EXERCISE PROMPT. Copy every record word for word. The images stay behind.

EXERCISE MATERIALS.
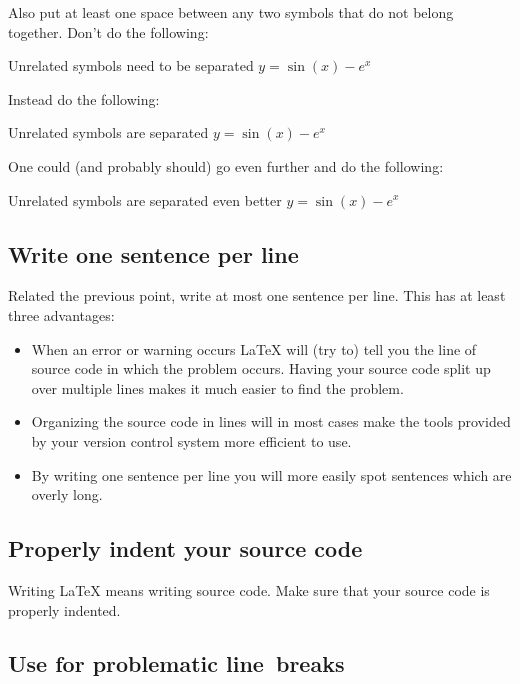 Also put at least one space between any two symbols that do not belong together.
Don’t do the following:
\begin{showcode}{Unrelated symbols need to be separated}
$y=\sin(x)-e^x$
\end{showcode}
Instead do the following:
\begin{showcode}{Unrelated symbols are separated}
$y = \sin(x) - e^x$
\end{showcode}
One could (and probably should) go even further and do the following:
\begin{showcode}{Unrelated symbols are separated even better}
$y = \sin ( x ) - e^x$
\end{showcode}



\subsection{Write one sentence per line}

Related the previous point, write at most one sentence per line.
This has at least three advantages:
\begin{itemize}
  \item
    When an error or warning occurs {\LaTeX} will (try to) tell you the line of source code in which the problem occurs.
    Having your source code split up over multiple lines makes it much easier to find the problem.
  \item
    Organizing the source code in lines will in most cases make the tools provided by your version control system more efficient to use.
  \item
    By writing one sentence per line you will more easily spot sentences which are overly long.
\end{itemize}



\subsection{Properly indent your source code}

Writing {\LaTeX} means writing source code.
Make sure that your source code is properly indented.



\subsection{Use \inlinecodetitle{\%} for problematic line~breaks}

ANSWER TO THIS EXERCISE.
 Also put at least one space between any two symbols that do not belong together.
Don’t do the following:
\begin{showcode}{Unrelated symbols need to be separated}
$y=\sin(x)-e^x$
\end{showcode}
Instead do the following:
\begin{showcode}{Unrelated symbols are separated}
$y = \sin(x) - e^x$
\end{showcode}
One could (and probably should) go even further and do the following:
\begin{showcode}{Unrelated symbols are separated even better}
$y = \sin ( x ) - e^x$
\end{showcode}



\subsection{Write one sentence per line}

Related the previous point, write at most one sentence per line.
This has at least three advantages:
\begin{itemize}
  \item
    When an error or warning occurs {\LaTeX} will (try to) tell you the line of source code in which the problem occurs.
    Having your source code split up over multiple lines makes it much easier to find the problem.
  \item
    Organizing the source code in lines will in most cases make the tools provided by your version control system more efficient to use.
  \item
    By writing one sentence per line you will more easily spot sentences which are overly long.
\end{itemize}



\subsection{Properly indent your source code}

Writing {\LaTeX} means writing source code.
Make sure that your source code is properly indented.



\subsection{Use \inlinecodetitle{\%} for problematic line~breaks}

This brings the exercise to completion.